When I was in a previous job, one of the most memorable confirmation preparations I had was with a doctoral student working in plant sciences. He’d been baptised as a child, and was just rediscovering the Church. After several hours of wrestling between his own highly trained scientific brain and his heart, he concluded for himself that there different kinds of knowledge and different ways of knowing. Evidence doesn’t always add up, and it’s certainly not always sufficient. You can’t see the wind. You can’t even see love. You can see what love does, and what the wind does, but that’s about it. So, in these confirmation conversations, we looked at the Gospels, talked about context and interpretation, discussed how they’d been received and celebrated in the communities for which they were intended in subsequent centuries; applied careful scrutiny to various teachings and traditions, and then stepped back. What happened if we did this work on our knees? What changed if we gave equal weight to prayer? He discovered what countless others have known before and since – that even when the heart and the head are working well together harmoniously, speech eventually stops. Interrogations cease. Not because they don’t matter, but because words and concepts just cannot bear the weight of the deep truth they are beginning to touch.
And I use the word touch intentionally.

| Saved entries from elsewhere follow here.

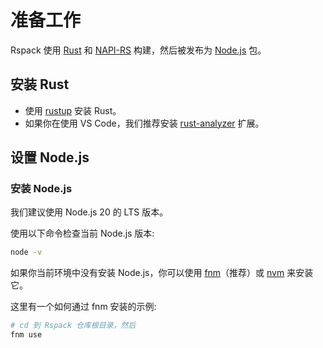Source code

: # 准备工作

Rspack 使用 [Rust](https://rust-lang.org/) 和 [NAPI-RS](https://napi.rs/) 构建，然后被发布为 [Node.js](https://nodejs.org/) 包。

## 安装 Rust

- 使用 [rustup](https://rustup.rs/) 安装 Rust。
- 如果你在使用 VS Code，我们推荐安装 [rust-analyzer](https://marketplace.visualstudio.com/items?itemName=rust-lang.rust-analyzer) 扩展。

## 设置 Node.js

### 安装 Node.js

我们建议使用 Node.js 20 的 LTS 版本。

使用以下命令检查当前 Node.js 版本:

```bash
node -v
```

如果你当前环境中没有安装 Node.js，你可以使用 [fnm](https://github.com/Schniz/fnm)（推荐）或 [nvm](https://github.com/nvm-sh/nvm) 来安装它。

这里有一个如何通过 fnm 安装的示例:

```bash
# cd 到 Rspack 仓库根目录，然后
fnm use
```
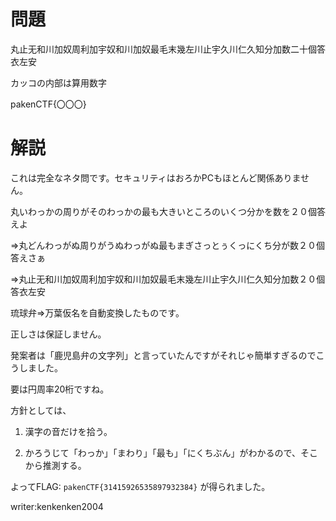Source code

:# 問題

丸止无和川加奴周利加宇奴和川加奴最毛末幾左川止宇久川仁久知分加数二十個答衣左安

カッコの内部は算用数字

pakenCTF{〇〇〇}

# 解説

これは完全なネタ問です。セキュリティはおろかPCもほとんど関係ありません。

丸いわっかの周りがそのわっかの最も大きいところのいくつ分かを数を２０個答えよ

⇒丸どんわっがぬ周りがうぬわっがぬ最もまぎさっとぅくっにくち分が数２０個答えさぁ

⇒丸止无和川加奴周利加宇奴和川加奴最毛末幾左川止宇久川仁久知分加数２０個答衣左安

琉球弁⇒万葉仮名を自動変換したものです。

正しさは保証しません。

発案者は「鹿児島弁の文字列」と言っていたんですがそれじゃ簡単すぎるのでこうしました。

要は円周率20桁ですね。

方針としては、

1. 漢字の音だけを拾う。

1. かろうじて「わっか」「まわり」「最も」「にくちぶん」がわかるので、そこから推測する。

よってFLAG: ```pakenCTF{31415926535897932384}``` が得られました。

writer:kenkenken2004
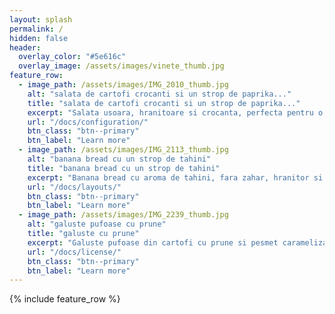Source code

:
```yaml
---
layout: splash
permalink: /
hidden: false
header:
  overlay_color: "#5e616c"
  overlay_image: /assets/images/vinete_thumb.jpg
feature_row:
  - image_path: /assets/images/IMG_2010_thumb.jpg
    alt: "salata de cartofi crocanti si un strop de paprika..."
    title: "salata de cartofi crocanti si un strop de paprika..."
    excerpt: "Salata usoara, hranitoare si crocanta, perfecta pentru o cina de vara."
    url: "/docs/configuration/"
    btn_class: "btn--primary"
    btn_label: "Learn more"
  - image_path: /assets/images/IMG_2113_thumb.jpg
    alt: "banana bread cu un strop de tahini"
    title: "banana bread cu un strop de tahini"
    excerpt: "Banana bread cu aroma de tahini, fara zahar, hranitor si pentru bebelusi."
    url: "/docs/layouts/"
    btn_class: "btn--primary"
    btn_label: "Learn more"
  - image_path: /assets/images/IMG_2239_thumb.jpg
    alt: "galuste pufoase cu prune"
    title: "galuste cu prune"
    excerpt: "Galuste pufoase din cartofi cu prune si pesmet caramelizat."
    url: "/docs/license/"
    btn_class: "btn--primary"
    btn_label: "Learn more"      
---
```


{% include feature_row %}
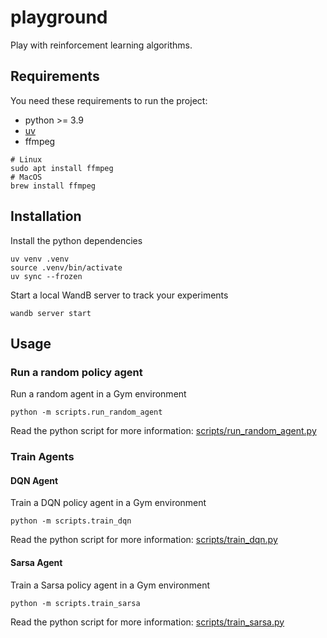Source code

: # playground
Play with reinforcement learning algorithms.

## Requirements

You need these requirements to run the project:
* python >= 3.9
* [uv](https://docs.astral.sh/uv/getting-started/installation/)
* ffmpeg
```shell
# Linux
sudo apt install ffmpeg
# MacOS
brew install ffmpeg
```


## Installation

Install the python dependencies
```shell
uv venv .venv
source .venv/bin/activate
uv sync --frozen
```

Start a local WandB server to track your experiments
```shell
wandb server start
```

## Usage

### Run a random policy agent
Run a random agent in a Gym environment 
```shell
python -m scripts.run_random_agent
```

Read the python script for more information: [scripts/run_random_agent.py](scripts/run_random_agent.py)

### Train Agents

#### DQN Agent
Train a DQN policy agent in a Gym environment
```shell
python -m scripts.train_dqn
```

Read the python script for more information: [scripts/train_dqn.py](scripts/train_dqn.py)


#### Sarsa Agent
Train a Sarsa policy agent in a Gym environment
```shell
python -m scripts.train_sarsa
```

Read the python script for more information: [scripts/train_sarsa.py](scripts/train_sarsa.py)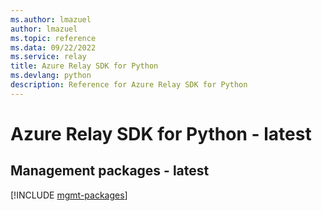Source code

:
 ```yaml
---
ms.author: lmazuel
author: lmazuel
ms.topic: reference
ms.data: 09/22/2022
ms.service: relay
title: Azure Relay SDK for Python
ms.devlang: python
description: Reference for Azure Relay SDK for Python
---
```

# Azure Relay SDK for Python - latest

## Management packages - latest
[!INCLUDE [mgmt-packages](relay-mgmt-index.md)]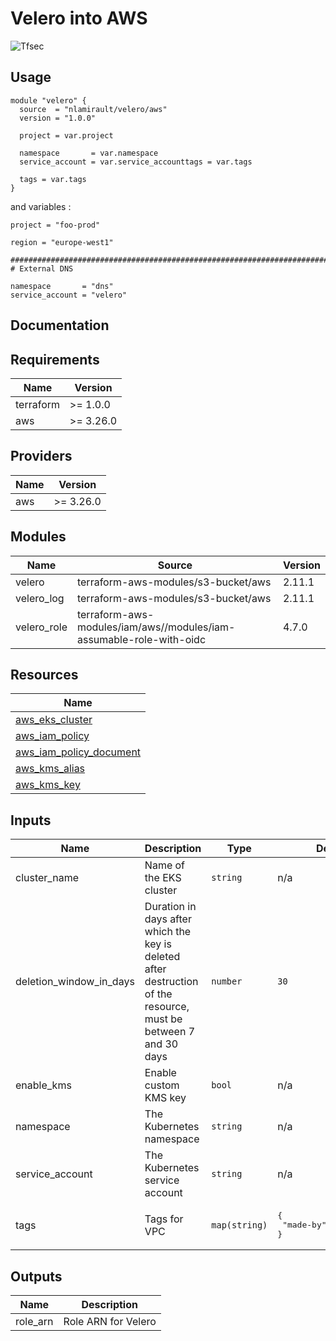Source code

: # Velero into AWS

![Tfsec](https://github.com/nlamirault/terraform-aws-velero/workflows/Tfsec/badge.svg)

## Usage

```hcl
module "velero" {
  source  = "nlamirault/velero/aws"
  version = "1.0.0"

  project = var.project

  namespace       = var.namespace
  service_account = var.service_accounttags = var.tags

  tags = var.tags
}
```

and variables :

```hcl
project = "foo-prod"

region = "europe-west1"

##############################################################################
# External DNS

namespace       = "dns"
service_account = "velero"
```

## Documentation

<!-- BEGINNING OF PRE-COMMIT-TERRAFORM DOCS HOOK -->
## Requirements

| Name | Version |
|------|---------|
| terraform | >= 1.0.0 |
| aws | >= 3.26.0 |

## Providers

| Name | Version |
|------|---------|
| aws | >= 3.26.0 |

## Modules

| Name | Source | Version |
|------|--------|---------|
| velero | terraform-aws-modules/s3-bucket/aws | 2.11.1 |
| velero_log | terraform-aws-modules/s3-bucket/aws | 2.11.1 |
| velero_role | terraform-aws-modules/iam/aws//modules/iam-assumable-role-with-oidc | 4.7.0 |

## Resources

| Name |
|------|
| [aws_eks_cluster](https://registry.terraform.io/providers/hashicorp/aws/3.26.0/docs/data-sources/eks_cluster) |
| [aws_iam_policy](https://registry.terraform.io/providers/hashicorp/aws/3.26.0/docs/resources/iam_policy) |
| [aws_iam_policy_document](https://registry.terraform.io/providers/hashicorp/aws/3.26.0/docs/data-sources/iam_policy_document) |
| [aws_kms_alias](https://registry.terraform.io/providers/hashicorp/aws/3.26.0/docs/resources/kms_alias) |
| [aws_kms_key](https://registry.terraform.io/providers/hashicorp/aws/3.26.0/docs/resources/kms_key) |

## Inputs

| Name | Description | Type | Default | Required |
|------|-------------|------|---------|:--------:|
| cluster\_name | Name of the EKS cluster | `string` | n/a | yes |
| deletion\_window\_in\_days | Duration in days after which the key is deleted after destruction of the resource, must be between 7 and 30 days | `number` | `30` | no |
| enable\_kms | Enable custom KMS key | `bool` | n/a | yes |
| namespace | The Kubernetes namespace | `string` | n/a | yes |
| service\_account | The Kubernetes service account | `string` | n/a | yes |
| tags | Tags for VPC | `map(string)` | <pre>{<br>  "made-by": "terraform"<br>}</pre> | no |

## Outputs

| Name | Description |
|------|-------------|
| role\_arn | Role ARN for Velero |
<!-- END OF PRE-COMMIT-TERRAFORM DOCS HOOK -->
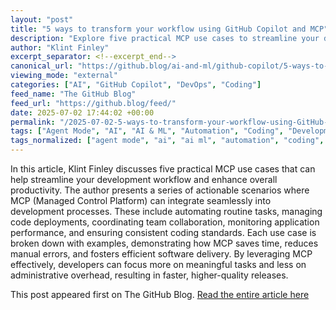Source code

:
 ```yaml
---
layout: "post"
title: "5 ways to transform your workflow using GitHub Copilot and MCP"
description: "Explore five practical MCP use cases to streamline your development workflow and boost productivity."
author: "Klint Finley"
excerpt_separator: <!--excerpt_end-->
canonical_url: "https://github.blog/ai-and-ml/github-copilot/5-ways-to-transform-your-workflow-using-github-copilot-and-mcp/"
viewing_mode: "external"
categories: ["AI", "GitHub Copilot", "DevOps", "Coding"]
feed_name: "The GitHub Blog"
feed_url: "https://github.blog/feed/"
date: 2025-07-02 17:44:02 +00:00
permalink: "/2025-07-02-5-ways-to-transform-your-workflow-using-GitHub-Copilot-and-MCP.html"
tags: ["Agent Mode", "AI", "AI & ML", "Automation", "Coding", "Development Workflow", "DevOps", "GitHub Copilot", "MCP", "News", "Productivity", "Use Cases"]
tags_normalized: ["agent mode", "ai", "ai ml", "automation", "coding", "development workflow", "devops", "github copilot", "mcp", "news", "productivity", "use cases"]
---
```


In this article, Klint Finley discusses five practical MCP use cases that can help streamline your development workflow and enhance overall productivity. <!--excerpt_end--> The author presents a series of actionable scenarios where MCP (Managed Control Platform) can integrate seamlessly into development processes. These include automating routine tasks, managing code deployments, coordinating team collaboration, monitoring application performance, and ensuring consistent coding standards. Each use case is broken down with examples, demonstrating how MCP saves time, reduces manual errors, and fosters efficient software delivery. By leveraging MCP effectively, developers can focus more on meaningful tasks and less on administrative overhead, resulting in faster, higher-quality releases.

This post appeared first on The GitHub Blog. [Read the entire article here](https://github.blog/ai-and-ml/github-copilot/5-ways-to-transform-your-workflow-using-github-copilot-and-mcp/)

In our 13th Century image, Christ grasps Thomas by the wrist. He’s not letting him go. “Unless I put my hand in his side, I will not believe.” Careful, Thomas, what you wish for! Thomas discovers that he is not the principal actor in his own interrogation drama. Whenever we think we might examine the resurrection, apply various lenses to those metaphorical microscopes, there it is. A world-remaking reality of such dazzling truth, once we’ve glimpsed it, it changes us, and invites our loving assent, our “yes” in response to God’s incredible “Yes” to the world and its recreation in Christ. We have to begin the journey – participate in it – before its truth unfolds. How do we make sense of that? In Caravaggio’s image, Thomas’s finger is right inside Jesus’s torso. He’s not just peering in. These wounds are going to demand more than that. With his other hand, Thomas clasps his own side, as if he too might be feeling a pain, a sharing in Christ’s own passion. We will learn more about the resurrection as we live truthfully, humanly, lovingly, in the light and promise of Christ’s victory day by day. As its light touches every part of our lives.
The Anima Christi, written slightly after our wall painting but certainly very well known by Caravaggio’s time, contains the line “Deep in thy wounds hide me.” The resurrection is an invitation into the body of Christ, with ramifications for prayer and love, for human fragility and the experience of pain, for living and for dying. We will know the truth of the resurrection and the truth of this body by participating in it. You’ll know it by loving it, and by living it. “Blessed are those who have not seen, and yet have come to believe.”